**Your objective**
Please restate the entries below word for word, leaving out any pictures.

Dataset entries
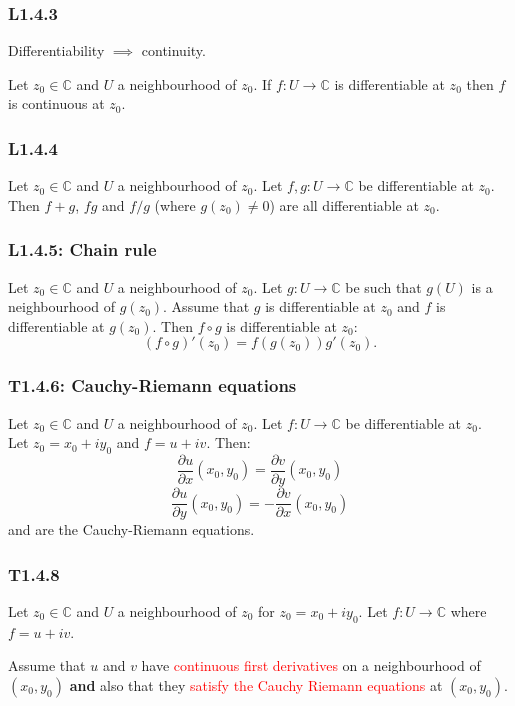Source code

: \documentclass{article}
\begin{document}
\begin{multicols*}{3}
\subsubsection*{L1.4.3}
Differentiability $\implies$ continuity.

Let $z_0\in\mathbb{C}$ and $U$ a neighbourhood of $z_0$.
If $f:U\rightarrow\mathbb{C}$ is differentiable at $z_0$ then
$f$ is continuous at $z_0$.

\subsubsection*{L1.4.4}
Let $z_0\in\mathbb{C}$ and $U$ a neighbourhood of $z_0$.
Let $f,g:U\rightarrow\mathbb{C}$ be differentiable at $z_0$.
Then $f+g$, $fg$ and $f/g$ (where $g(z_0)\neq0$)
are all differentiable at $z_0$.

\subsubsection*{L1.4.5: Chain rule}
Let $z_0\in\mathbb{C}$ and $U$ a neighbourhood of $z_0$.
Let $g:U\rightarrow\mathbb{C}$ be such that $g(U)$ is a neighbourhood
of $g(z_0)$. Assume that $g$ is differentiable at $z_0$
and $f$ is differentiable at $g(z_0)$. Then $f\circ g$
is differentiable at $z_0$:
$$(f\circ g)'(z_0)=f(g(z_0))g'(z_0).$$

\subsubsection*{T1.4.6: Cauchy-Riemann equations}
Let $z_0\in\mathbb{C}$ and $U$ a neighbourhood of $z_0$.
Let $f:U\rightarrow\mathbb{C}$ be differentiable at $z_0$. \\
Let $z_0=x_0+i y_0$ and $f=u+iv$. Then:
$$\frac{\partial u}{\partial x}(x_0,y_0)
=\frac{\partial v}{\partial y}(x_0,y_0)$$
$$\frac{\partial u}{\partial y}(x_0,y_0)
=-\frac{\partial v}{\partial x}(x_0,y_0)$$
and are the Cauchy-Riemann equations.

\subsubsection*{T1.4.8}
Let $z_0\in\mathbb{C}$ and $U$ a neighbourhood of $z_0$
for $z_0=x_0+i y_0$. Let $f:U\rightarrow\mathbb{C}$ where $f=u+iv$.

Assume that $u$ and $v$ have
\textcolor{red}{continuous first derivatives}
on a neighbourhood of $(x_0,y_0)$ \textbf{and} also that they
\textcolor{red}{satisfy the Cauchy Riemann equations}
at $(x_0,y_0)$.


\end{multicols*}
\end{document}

**Exercise result**
Source code

: \documentclass{article}
\begin{document}
\begin{multicols*}{3}
\subsubsection*{L1.4.3}
Differentiability $\implies$ continuity.

Let $z_0\in\mathbb{C}$ and $U$ a neighbourhood of $z_0$.
If $f:U\rightarrow\mathbb{C}$ is differentiable at $z_0$ then
$f$ is continuous at $z_0$.

\subsubsection*{L1.4.4}
Let $z_0\in\mathbb{C}$ and $U$ a neighbourhood of $z_0$.
Let $f,g:U\rightarrow\mathbb{C}$ be differentiable at $z_0$.
Then $f+g$, $fg$ and $f/g$ (where $g(z_0)\neq0$)
are all differentiable at $z_0$.

\subsubsection*{L1.4.5: Chain rule}
Let $z_0\in\mathbb{C}$ and $U$ a neighbourhood of $z_0$.
Let $g:U\rightarrow\mathbb{C}$ be such that $g(U)$ is a neighbourhood
of $g(z_0)$. Assume that $g$ is differentiable at $z_0$
and $f$ is differentiable at $g(z_0)$. Then $f\circ g$
is differentiable at $z_0$:
$$(f\circ g)'(z_0)=f(g(z_0))g'(z_0).$$

\subsubsection*{T1.4.6: Cauchy-Riemann equations}
Let $z_0\in\mathbb{C}$ and $U$ a neighbourhood of $z_0$.
Let $f:U\rightarrow\mathbb{C}$ be differentiable at $z_0$. \\
Let $z_0=x_0+i y_0$ and $f=u+iv$. Then:
$$\frac{\partial u}{\partial x}(x_0,y_0)
=\frac{\partial v}{\partial y}(x_0,y_0)$$
$$\frac{\partial u}{\partial y}(x_0,y_0)
=-\frac{\partial v}{\partial x}(x_0,y_0)$$
and are the Cauchy-Riemann equations.

\subsubsection*{T1.4.8}
Let $z_0\in\mathbb{C}$ and $U$ a neighbourhood of $z_0$
for $z_0=x_0+i y_0$. Let $f:U\rightarrow\mathbb{C}$ where $f=u+iv$.

Assume that $u$ and $v$ have
\textcolor{red}{continuous first derivatives}
on a neighbourhood of $(x_0,y_0)$ \textbf{and} also that they
\textcolor{red}{satisfy the Cauchy Riemann equations}
at $(x_0,y_0)$.


\end{multicols*}
\end{document}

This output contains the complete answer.